In full and without alteration, output each record given here.

▸ PROVIDED ENTRIES:

· · · · · · ·

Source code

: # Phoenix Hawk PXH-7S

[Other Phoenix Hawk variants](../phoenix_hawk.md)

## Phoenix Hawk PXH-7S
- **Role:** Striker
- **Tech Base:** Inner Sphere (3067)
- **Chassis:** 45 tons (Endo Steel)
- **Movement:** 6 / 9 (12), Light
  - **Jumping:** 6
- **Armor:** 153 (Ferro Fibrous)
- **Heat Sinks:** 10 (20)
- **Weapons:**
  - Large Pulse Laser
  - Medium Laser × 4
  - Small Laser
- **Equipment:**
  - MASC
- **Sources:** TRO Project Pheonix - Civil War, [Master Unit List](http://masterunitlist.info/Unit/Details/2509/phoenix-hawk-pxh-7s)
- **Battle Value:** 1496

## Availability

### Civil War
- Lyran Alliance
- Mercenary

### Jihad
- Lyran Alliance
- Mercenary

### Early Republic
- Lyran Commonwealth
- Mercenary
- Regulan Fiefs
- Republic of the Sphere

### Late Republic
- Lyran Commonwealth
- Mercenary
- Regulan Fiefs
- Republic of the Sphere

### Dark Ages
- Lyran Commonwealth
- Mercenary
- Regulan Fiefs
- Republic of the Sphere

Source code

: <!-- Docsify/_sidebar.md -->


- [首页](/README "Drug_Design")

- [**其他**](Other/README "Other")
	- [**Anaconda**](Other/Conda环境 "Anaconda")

· · · · · · ·

▸ REPLY:
Source code

: # Phoenix Hawk PXH-7S

[Other Phoenix Hawk variants](../phoenix_hawk.md)

## Phoenix Hawk PXH-7S
- **Role:** Striker
- **Tech Base:** Inner Sphere (3067)
- **Chassis:** 45 tons (Endo Steel)
- **Movement:** 6 / 9 (12), Light
  - **Jumping:** 6
- **Armor:** 153 (Ferro Fibrous)
- **Heat Sinks:** 10 (20)
- **Weapons:**
  - Large Pulse Laser
  - Medium Laser × 4
  - Small Laser
- **Equipment:**
  - MASC
- **Sources:** TRO Project Pheonix - Civil War, [Master Unit List](http://masterunitlist.info/Unit/Details/2509/phoenix-hawk-pxh-7s)
- **Battle Value:** 1496

## Availability

### Civil War
- Lyran Alliance
- Mercenary

### Jihad
- Lyran Alliance
- Mercenary

### Early Republic
- Lyran Commonwealth
- Mercenary
- Regulan Fiefs
- Republic of the Sphere

### Late Republic
- Lyran Commonwealth
- Mercenary
- Regulan Fiefs
- Republic of the Sphere

### Dark Ages
- Lyran Commonwealth
- Mercenary
- Regulan Fiefs
- Republic of the Sphere

Source code

: <!-- Docsify/_sidebar.md -->


- [首页](/README "Drug_Design")

- [**其他**](Other/README "Other")
	- [**Anaconda**](Other/Conda环境 "Anaconda")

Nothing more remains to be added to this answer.